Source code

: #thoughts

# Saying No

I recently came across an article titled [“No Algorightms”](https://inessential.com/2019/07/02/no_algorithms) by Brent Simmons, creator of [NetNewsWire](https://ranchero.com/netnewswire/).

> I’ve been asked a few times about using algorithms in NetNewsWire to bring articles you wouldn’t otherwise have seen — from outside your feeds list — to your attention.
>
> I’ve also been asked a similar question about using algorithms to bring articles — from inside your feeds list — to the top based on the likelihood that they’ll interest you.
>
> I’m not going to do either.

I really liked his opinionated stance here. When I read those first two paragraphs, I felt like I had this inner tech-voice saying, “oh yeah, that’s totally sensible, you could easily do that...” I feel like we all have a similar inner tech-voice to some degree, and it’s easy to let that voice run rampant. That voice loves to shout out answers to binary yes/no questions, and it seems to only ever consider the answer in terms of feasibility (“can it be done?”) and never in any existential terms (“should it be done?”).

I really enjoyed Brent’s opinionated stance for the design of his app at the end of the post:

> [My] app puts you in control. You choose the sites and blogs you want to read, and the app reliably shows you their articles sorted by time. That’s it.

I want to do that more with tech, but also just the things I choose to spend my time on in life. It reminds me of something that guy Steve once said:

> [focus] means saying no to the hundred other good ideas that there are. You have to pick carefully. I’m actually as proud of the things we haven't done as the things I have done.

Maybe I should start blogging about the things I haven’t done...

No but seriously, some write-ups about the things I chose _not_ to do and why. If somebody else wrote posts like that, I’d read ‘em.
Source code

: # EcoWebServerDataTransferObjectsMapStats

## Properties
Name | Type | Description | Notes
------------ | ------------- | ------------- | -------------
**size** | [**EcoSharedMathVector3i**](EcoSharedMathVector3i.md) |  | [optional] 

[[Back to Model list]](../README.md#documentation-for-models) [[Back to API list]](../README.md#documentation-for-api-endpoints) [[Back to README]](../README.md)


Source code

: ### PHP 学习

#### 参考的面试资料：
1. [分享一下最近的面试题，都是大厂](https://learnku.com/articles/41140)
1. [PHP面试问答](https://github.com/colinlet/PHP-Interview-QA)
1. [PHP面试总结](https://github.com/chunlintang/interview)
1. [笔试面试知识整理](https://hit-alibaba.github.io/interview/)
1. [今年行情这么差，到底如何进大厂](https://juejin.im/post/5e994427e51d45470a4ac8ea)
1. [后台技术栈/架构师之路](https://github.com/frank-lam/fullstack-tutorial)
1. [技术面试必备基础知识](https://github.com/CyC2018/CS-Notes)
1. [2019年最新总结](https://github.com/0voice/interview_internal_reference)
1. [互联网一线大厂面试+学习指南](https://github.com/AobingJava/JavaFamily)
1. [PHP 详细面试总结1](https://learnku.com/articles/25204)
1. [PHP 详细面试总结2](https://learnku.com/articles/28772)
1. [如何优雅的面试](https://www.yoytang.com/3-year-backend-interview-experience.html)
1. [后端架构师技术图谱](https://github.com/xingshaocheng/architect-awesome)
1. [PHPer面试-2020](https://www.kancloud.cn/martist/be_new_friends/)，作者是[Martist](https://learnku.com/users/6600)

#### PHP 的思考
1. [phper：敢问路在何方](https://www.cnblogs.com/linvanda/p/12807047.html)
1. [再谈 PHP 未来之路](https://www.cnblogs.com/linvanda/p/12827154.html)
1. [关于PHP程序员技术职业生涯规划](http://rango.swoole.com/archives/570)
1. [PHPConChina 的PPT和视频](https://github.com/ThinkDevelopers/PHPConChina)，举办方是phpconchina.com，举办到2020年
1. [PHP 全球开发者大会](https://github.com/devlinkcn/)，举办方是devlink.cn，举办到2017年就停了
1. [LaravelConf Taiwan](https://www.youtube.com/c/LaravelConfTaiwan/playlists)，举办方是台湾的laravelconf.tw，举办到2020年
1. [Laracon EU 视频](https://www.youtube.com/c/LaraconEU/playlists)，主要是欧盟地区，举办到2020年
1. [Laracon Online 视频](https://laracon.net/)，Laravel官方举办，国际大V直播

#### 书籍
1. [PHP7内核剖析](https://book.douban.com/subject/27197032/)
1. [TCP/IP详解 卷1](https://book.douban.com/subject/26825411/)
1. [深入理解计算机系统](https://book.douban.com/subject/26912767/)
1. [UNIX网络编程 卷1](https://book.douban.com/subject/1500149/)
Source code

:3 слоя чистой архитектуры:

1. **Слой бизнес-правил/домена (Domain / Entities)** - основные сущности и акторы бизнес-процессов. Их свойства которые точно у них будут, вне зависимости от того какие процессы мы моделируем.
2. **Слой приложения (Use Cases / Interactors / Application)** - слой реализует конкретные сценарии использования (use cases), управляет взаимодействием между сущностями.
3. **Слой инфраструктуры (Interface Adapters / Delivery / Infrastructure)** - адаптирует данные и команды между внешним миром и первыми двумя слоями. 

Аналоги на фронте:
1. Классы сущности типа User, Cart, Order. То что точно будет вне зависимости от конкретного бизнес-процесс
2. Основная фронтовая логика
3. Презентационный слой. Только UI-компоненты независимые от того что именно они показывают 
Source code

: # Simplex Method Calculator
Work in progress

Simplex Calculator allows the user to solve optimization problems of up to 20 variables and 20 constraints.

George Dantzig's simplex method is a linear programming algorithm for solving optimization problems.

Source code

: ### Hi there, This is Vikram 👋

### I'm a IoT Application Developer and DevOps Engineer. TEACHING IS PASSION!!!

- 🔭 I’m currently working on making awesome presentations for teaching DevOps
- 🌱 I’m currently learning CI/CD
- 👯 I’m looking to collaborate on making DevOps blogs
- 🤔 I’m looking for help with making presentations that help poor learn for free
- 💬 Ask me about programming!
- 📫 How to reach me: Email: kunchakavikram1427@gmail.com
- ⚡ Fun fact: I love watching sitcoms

_Requirement_: Look through the entries above. Copy out every line holding the word "been".

_Output_:
> I’ve been asked a few times about using algorithms in NetNewsWire to bring articles you wouldn’t otherwise have seen — from outside your feeds list — to your attention.
> I’ve also been asked a similar question about using algorithms to bring articles — from inside your feeds list — to the top based on the likelihood that they’ll interest you.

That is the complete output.